This blog post is my critique of the book “Leading Change” by John Kotter (1996) from the standpoint of individual, group and enterprise leadership insights.
Each critique reviews the key message of the book, the high-level concepts, the book’s areas of strengths, and where it falls short. I conclude each critique with an overall assessment ranking (1-10 ascending) of its effectiveness in providing the reader applicable lessons in personal and/or leadership development.
Overview: “Leading Change” is a straight-forward and insightful Leadership playbook for driving organizational change. Kotter provides an eight stage framework from strategy through execution and sustainment. Sprinkled in are anecdotes from his decades of research and consulting experience with multinational companies.
Key Message: One must understand why the organization resists change, what can be done to overcome destructive inertia, and most of all, how the leadership that is required to drive that process in a socially healthy way means more than good management.
High-level concepts: The eight stages of the Leading Change framework include 1) Establish sense of urgency 2) Create the guiding coalition 3) Develop a vision and strategy 4) Communicate the change vision 5) Empower employees for broad-based action 6) Generate short term wins 7) Consolidate gains and produce more change and 8) Anchor new approaches into the culture.

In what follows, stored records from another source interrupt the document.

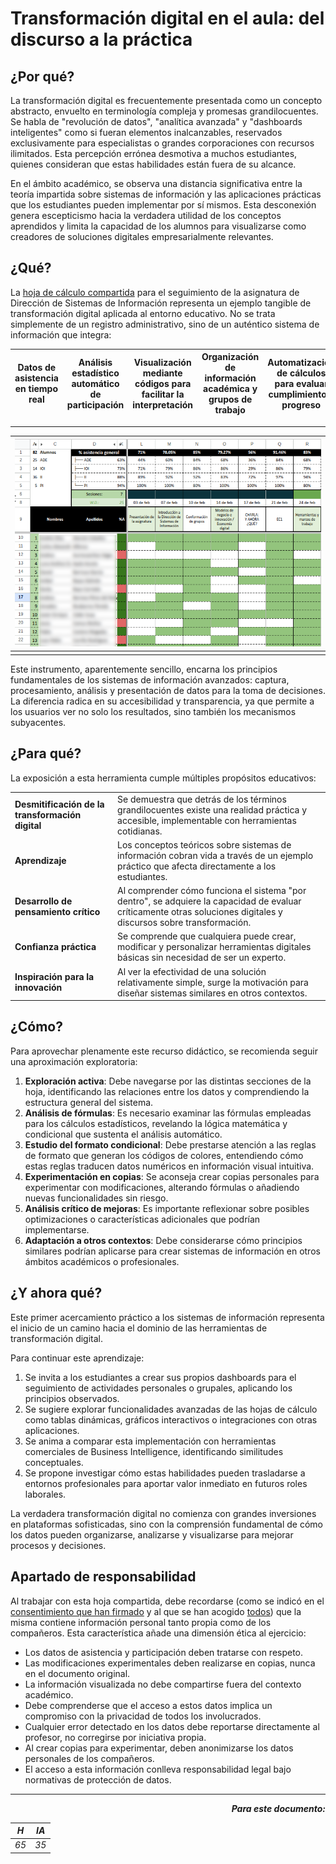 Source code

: # Transformación digital en el aula: del discurso a la práctica

## ¿Por qué?

La transformación digital es frecuentemente presentada como un concepto abstracto, envuelto en terminología compleja y promesas grandilocuentes. Se habla de "revolución de datos", "analítica avanzada" y "dashboards inteligentes" como si fueran elementos inalcanzables, reservados exclusivamente para especialistas o grandes corporaciones con recursos ilimitados. Esta percepción errónea desmotiva a muchos estudiantes, quienes consideran que estas habilidades están fuera de su alcance.

En el ámbito académico, se observa una distancia significativa entre la teoría impartida sobre sistemas de información y las aplicaciones prácticas que los estudiantes pueden implementar por sí mismos. Esta desconexión genera escepticismo hacia la verdadera utilidad de los conceptos aprendidos y limita la capacidad de los alumnos para visualizarse como creadores de soluciones digitales empresarialmente relevantes.

## ¿Qué?

La [hoja de cálculo compartida](https://docs.google.com/spreadsheets/d/1KxmuKK_bd0rki4Kx3zlUAA2rIVUHJhaJf0dMx5KupC4/edit?usp=sharing) para el seguimiento de la asignatura de Dirección de Sistemas de Información representa un ejemplo tangible de transformación digital aplicada al entorno educativo. No se trata simplemente de un registro administrativo, sino de un auténtico sistema de información que integra:

<div align=center>

|Datos de asistencia en tiempo real|Análisis estadístico automático de participación|Visualización mediante códigos para facilitar la interpretación|Organización de información académica y grupos de trabajo|Automatización de cálculos para evaluar cumplimiento y progreso
|-|-|-|-|-|

---

|![](/images/dashboard.png)|
|-|
||

</div>

Este instrumento, aparentemente sencillo, encarna los principios fundamentales de los sistemas de información avanzados: captura, procesamiento, análisis y presentación de datos para la toma de decisiones. La diferencia radica en su accesibilidad y transparencia, ya que permite a los usuarios ver no solo los resultados, sino también los mecanismos subyacentes.

## ¿Para qué?

La exposición a esta herramienta cumple múltiples propósitos educativos:

|||
|-|-|
|**Desmitificación de la transformación digital**|Se demuestra que detrás de los términos grandilocuentes existe una realidad práctica y accesible, implementable con herramientas cotidianas.
|**Aprendizaje**|Los conceptos teóricos sobre sistemas de información cobran vida a través de un ejemplo práctico que afecta directamente a los estudiantes.
|**Desarrollo de pensamiento crítico**|Al comprender cómo funciona el sistema "por dentro", se adquiere la capacidad de evaluar críticamente otras soluciones digitales y discursos sobre transformación.
|**Confianza práctica**|Se comprende que cualquiera puede crear, modificar y personalizar herramientas digitales básicas sin necesidad de ser un experto.
|**Inspiración para la innovación**|Al ver la efectividad de una solución relativamente simple, surge la motivación para diseñar sistemas similares en otros contextos.

## ¿Cómo?

Para aprovechar plenamente este recurso didáctico, se recomienda seguir una aproximación exploratoria:

1. **Exploración activa**: Debe navegarse por las distintas secciones de la hoja, identificando las relaciones entre los datos y comprendiendo la estructura general del sistema.
1. **Análisis de fórmulas**: Es necesario examinar las fórmulas empleadas para los cálculos estadísticos, revelando la lógica matemática y condicional que sustenta el análisis automático.
1. **Estudio del formato condicional**: Debe prestarse atención a las reglas de formato que generan los códigos de colores, entendiendo cómo estas reglas traducen datos numéricos en información visual intuitiva.
1. **Experimentación en copias**: Se aconseja crear copias personales para experimentar con modificaciones, alterando fórmulas o añadiendo nuevas funcionalidades sin riesgo.
1. **Análisis crítico de mejoras**: Es importante reflexionar sobre posibles optimizaciones o características adicionales que podrían implementarse.
1. **Adaptación a otros contextos**: Debe considerarse cómo principios similares podrían aplicarse para crear sistemas de información en otros ámbitos académicos o profesionales.

## ¿Y ahora qué?

Este primer acercamiento práctico a los sistemas de información representa el inicio de un camino hacia el dominio de las herramientas de transformación digital.

Para continuar este aprendizaje:

1. Se invita a los estudiantes a crear sus propios dashboards para el seguimiento de actividades personales o grupales, aplicando los principios observados.
1. Se sugiere explorar funcionalidades avanzadas de las hojas de cálculo como tablas dinámicas, gráficos interactivos o integraciones con otras aplicaciones.
1. Se anima a comparar esta implementación con herramientas comerciales de Business Intelligence, identificando similitudes conceptuales.
1. Se propone investigar cómo estas habilidades pueden trasladarse a entornos profesionales para aportar valor inmediato en futuros roles laborales.

La verdadera transformación digital no comienza con grandes inversiones en plataformas sofisticadas, sino con la comprensión fundamental de cómo los datos pueden organizarse, analizarse y visualizarse para mejorar procesos y decisiones.

## Apartado de responsabilidad

Al trabajar con esta hoja compartida, debe recordarse (como se indicó en el [consentimiento que han firmado](https://forms.gle/QLyknnd57MdnRukg7) y al que se han acogido [todos](https://docs.google.com/spreadsheets/d/1rRG131UPQ52CIZxmbjG9E2VUqu9xPsJnzTpo0hQpvvM/edit?usp=sharing)) que la misma contiene información personal tanto propia como de los compañeros. Esta característica añade una dimensión ética al ejercicio:

- Los datos de asistencia y participación deben tratarse con respeto.
- Las modificaciones experimentales deben realizarse en copias, nunca en el documento original.
- La información visualizada no debe compartirse fuera del contexto académico.
- Debe comprenderse que el acceso a estos datos implica un compromiso con la privacidad de todos los involucrados.
- Cualquier error detectado en los datos debe reportarse directamente al profesor, no corregirse por iniciativa propia.
- Al crear copias para experimentar, deben anonimizarse los datos personales de los compañeros.
- El acceso a esta información conlleva responsabilidad legal bajo normativas de protección de datos.

---

<div align=right>

***Para este documento:***

|*H*|*IA*|
|-|-|
|*65*|*35*|

</div>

Areas of Strengths: When reading his book, I can easily see how to apply these concepts into my every day work life on a practical level. I am made aware of larger patterns of dynamics that may be of concern to the success of the change initiative and am given tools to discuss either in-flight or in preparation of change. As an expert in this field, I am continually impressed with what I learn from Kotter’s work that re-affirms his ability to communicate an extremely complex scholar-practitioner subject into the common vernacular.
Supplemental Materials: Strategy Execution and Change Management Consultants – Kotter (kotterinc.com) (main website) Tailored Leadership Development | Educational Programs | Kotter Inc.
Where it Falls Short: Leaders constantly want change to be adopted by the enterprise faster and faster. Attempting to create a new vision in 6 months sounds like an eternity. Using more data to validate the time needed to align leaders would be more beneficial in appeasing groups.
Overall Assessment & Why: I rate this piece of work a 9 out of 10 for its playbook style and easy to implement framework.